张小元一摊手:“我又不是大夫,问你自个儿去。”
蔺晨扯出衣袖里的东西就想往张小元身上丢,手刚举起,便顿住了——手中所握的,正是张小元所给的玉。玉贴着他的身放了那么久,却不见一丝暖意,触手冰凉。
不过也不劳蔺晨动手,那边那个兵已经冲过去把张小元摁在墙上:“快说!大帅这病怎么治!”
“知之为知之,不知为不知,是……”
“啪”的一拳过去,张小元多了个熊猫眼。
“老者不得尊,则国之绝不久矣——哎哟,别,我真不知道!老爷就把这玉给我,没说咋用啊……”眼见又一拳过来,张小元讨饶。
老爹这活宝!这是故意考我呢?
蔺晨抱起萧景琰,一个轻功跃上石阶,往上方的穴室去了。
就连停下来欣赏几个月来碾压自己的当年赫赫有名的桃源大仙的黑眼圈的心思都没有!
张小元一瞬间生出了“儿大不由爹”的感慨,那兵正打算随着蔺晨之后跑上石阶,被张小元一把拉回来。
“别过去,大夫治病呢,一旁有人会分心。”
“我不进去!就在外边守着!”
“治病时会有毒气!”
“我不怕!”这兵脸红脖子粗,直愣愣又要上去,张小元又一把把他拉回来。
那兵瞪着他:“有话快说,有屁快放!”
张小元眯眼一笑:“军爷,你听我说——”
哎哟喂,真真是费口水,虽然儿大不由爹,但还得多操心。
张小元口若悬河,汪洋恣肆,心里苦——
啊呸,谁信!
万千大雪纷飞,触目所及皆白,而他却觉得浑身灼热,像有一团火烧灼肆虐。
眼前是那身熟悉的铠甲,是少年朗目剑眉,笑得如日中天。
萧景琰明白了。
接下来,白雪顷刻间染红,刀戈钩戟,千军万马,熟悉的故人一个个零落成泥,在大火中灰飞烟灭……
一如他年年日日的梦魇。
刚开始他在梦中嚎啕,恍然惊起,再难入睡,而如今,却沉湎在这旧梦中,迷醉不醒。
林殊在悬崖上摇摇欲坠,萧景琰千百次伸出手想抓住,生出了苦痛绝望——一如往夜,双手定将堪堪错过——
“醒了?”温润清冽之音入耳。
蔺晨感觉握住自己手腕的手紧得出奇,拽着他的皮肉发红发紫,连指甲都深陷在皮肉里,却觉得一颗悬着的心终于放下。

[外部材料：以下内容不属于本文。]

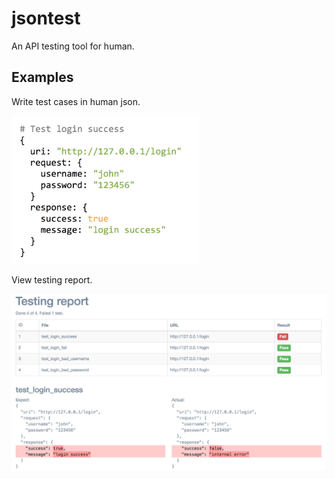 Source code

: # jsontest

An API testing tool for human.

## Examples

Write test cases in human json.

<img src="doc/example.png" width="300px"/>

View testing report.

<img src="doc/view_report.png"/>
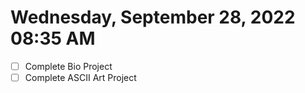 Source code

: # Wednesday, September 28, 2022 08:35 AM
- [ ] Complete Bio Project
- [ ] Complete ASCII Art Project
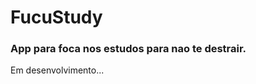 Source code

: # FucuStudy
<h3>App para foca nos estudos para nao te destrair.</h3>
<a align="center">Em desenvolvimento...</a>

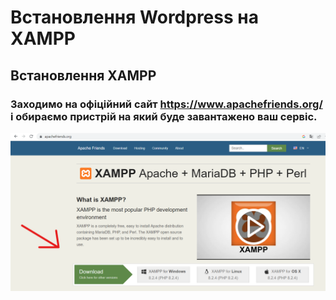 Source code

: <!-- Заголовок -->
# Встановлення Wordpress на XAMPP

## Встановлення XAMPP

### Заходимо на офіційний сайт https://www.apachefriends.org/ і обираємо пристрій на який буде завантажено ваш сервіс. 
![](https://github.com/ssonyau/-Wordpress-XAMPP/blob/main/Screenshot%202023-04-13%20184853.png)
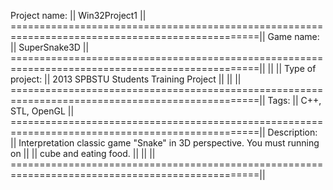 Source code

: Project name:    || Win32Project1                                                                ||
=================================================================================================||
Game name:       || SuperSnake3D                                                                 ||
=================================================================================================||
                 ||                                                                              ||
Type of project: || 2013 SPBSTU Students Training Project                                        || 
                 ||                                                                              ||
=================================================================================================||
Tags:            || C++, STL, OpenGL                                                             ||
=================================================================================================||
Description:     || Interpretation classic game "Snake" in 3D perspective. You must running on   || 
                 || cube and eating food.                                                        || 
                 ||                                                                              || 
=================================================================================================||
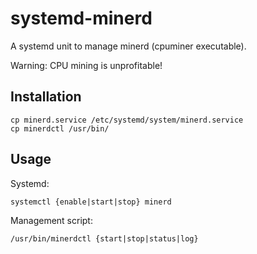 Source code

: # systemd-minerd

A systemd unit to manage minerd (cpuminer executable).

Warning: CPU mining is unprofitable!

## Installation

    cp minerd.service /etc/systemd/system/minerd.service
    cp minerdctl /usr/bin/
    
## Usage

Systemd:

    systemctl {enable|start|stop} minerd
    
Management script:

    /usr/bin/minerdctl {start|stop|status|log}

“林公子……”萧景琰困难的开口,却觉得声音嘶哑的不像自己。
他想定眼看清面前人的容颜,却发现眼前一片黑暗,他正想让林公子点灯,话还没出口,又被眼前的灼热烫成了呻吟,这灼热遍布全身,烧得他觉得置身火海。
是梦的延续吗?萧景琰头脑昏眩,朦胧中想。
唯有手中紧握的手凉得让他清爽,他拽着蔺晨的手,更不愿放开了。
手腕紧贴的皮肤烫得惊人,蔺晨任萧景琰握着,也不嫌疼,却担心他如此用劲,耗尽了精力。
“没事,我在,不走……”轻柔的安抚声合着呼吸掠在耳边,萧景琰感觉黑暗中蔺晨的另一只手握着个冰冷的东西游走在他身体上,萧景琰清醒了不少,这才发现自己皮肤上没有布料熟悉的触感,竟浑身赤裸着。
萧景琰惊着蜷其身子,正好将蔺晨持玉的手裹在腹部和大腿中间,猛然的动作让他身上的伤口撕裂的疼,他却咬住下唇,再也不发出一声呻吟。
蔺晨知道他是在下意识保护自己,却见着萧景琰劲瘦的背部那条狭长的伤口开裂,血渗出他刚扎好的白色缎带,眸色暗沉,使了力将萧景琰蜷曲的身子展开,萧景琰却执拗得不如他愿,最终还是因为身子无力,喘着气,摊开了背。
“丑将军,你这是讳疾忌医。我这辛辛苦苦治病,你就不能体谅下吗?”蔺晨只得坐上石床,将萧景琰的身子环进自己怀里,用萧景琰握住的手护住他的腰侧,制住他不让他有机会蜷缩起来。
闻言,萧景琰终于是放松了,一放松整个人就瘫软下来,感触到自己在蔺晨的怀里,背部肌肤与蔺晨的相贴合,升起些柔软的冰凉……
柔软的?萧景琰一惊,又挣扎着想起来,蔺晨忙道:“外衫垫在石床上,中衣撕了给你当绷带包扎!别瞎想!”
萧景琰这才不动,本就疲乏负伤,受全身的火热煎熬,现在在蔺晨的怀里,像是负伤的鹿,温顺了不少。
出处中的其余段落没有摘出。